[Plain-text document sources]
* * *

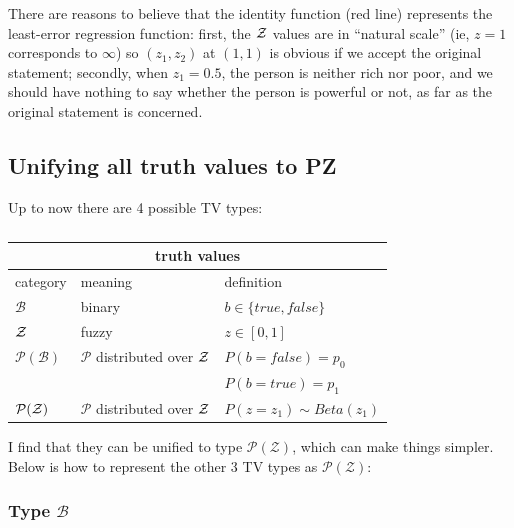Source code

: There are reasons to believe that the identity function (red line) represents the least-error regression function:  first, the $\mathcal{Z}$ values are in ``natural scale'' (ie, $z=1$ corresponds to $\infty$) so $(z_1,z_2)$ at $(1,1)$ is obvious if we accept the original statement;  secondly, when $z_1 = 0.5$, the person is neither rich nor poor, and we should have nothing to say whether the person is powerful or not, as far as the original statement is concerned.

\underconst

\subsection{Unifying all truth values to PZ}
\label{sec:unifying-P(Z)}

Up to now there are 4 possible TV types:
\begin{table}[H]
\parbox{3cm}{\caption{}}
\begin{tabular}{|l|l|l|} \hline
\multicolumn{3}{|c|}{\textbf{truth values}}\\ \hline
category                   & meaning                                      & definition \\ \hline
$\mathcal{B}$              & binary                                       & $b \in \{true, false\} $\\
$\mathcal{Z}$              & fuzzy                                        & $z \in [0,1] $\\
$\mathcal{P}(\mathcal{B})$ & $\mathcal{P}$ distributed over $\mathcal{Z}$ & $ P(b=false) = p_0 $\\
                           &                                              & $ P(b=true) = p_1 $\\
$\mathcal{P}(\mathcal{Z})$ & $\mathcal{P}$ distributed over $\mathcal{Z}$ & $ P(z=z_1) \sim Beta(z_1) $\\ \hline
\end{tabular}
\end{table}
I find that they can be unified to type $\mathcal{P(Z)}$, which can make things simpler.  Below is how to represent the other 3 TV types as $\mathcal{P(Z)}$:

\subsubsection{Type $\mathcal{B}$}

* * *

TASK OBJECTIVE
Write out every entry above exactly as it stands, minus the pictures.

ANSWER SECTION
Source code

: There are reasons to believe that the identity function (red line) represents the least-error regression function:  first, the $\mathcal{Z}$ values are in ``natural scale'' (ie, $z=1$ corresponds to $\infty$) so $(z_1,z_2)$ at $(1,1)$ is obvious if we accept the original statement;  secondly, when $z_1 = 0.5$, the person is neither rich nor poor, and we should have nothing to say whether the person is powerful or not, as far as the original statement is concerned.

\underconst

\subsection{Unifying all truth values to PZ}
\label{sec:unifying-P(Z)}

Up to now there are 4 possible TV types:
\begin{table}[H]
\parbox{3cm}{\caption{}}
\begin{tabular}{|l|l|l|} \hline
\multicolumn{3}{|c|}{\textbf{truth values}}\\ \hline
category                   & meaning                                      & definition \\ \hline
$\mathcal{B}$              & binary                                       & $b \in \{true, false\} $\\
$\mathcal{Z}$              & fuzzy                                        & $z \in [0,1] $\\
$\mathcal{P}(\mathcal{B})$ & $\mathcal{P}$ distributed over $\mathcal{Z}$ & $ P(b=false) = p_0 $\\
                           &                                              & $ P(b=true) = p_1 $\\
$\mathcal{P}(\mathcal{Z})$ & $\mathcal{P}$ distributed over $\mathcal{Z}$ & $ P(z=z_1) \sim Beta(z_1) $\\ \hline
\end{tabular}
\end{table}
I find that they can be unified to type $\mathcal{P(Z)}$, which can make things simpler.  Below is how to represent the other 3 TV types as $\mathcal{P(Z)}$:

\subsubsection{Type $\mathcal{B}$}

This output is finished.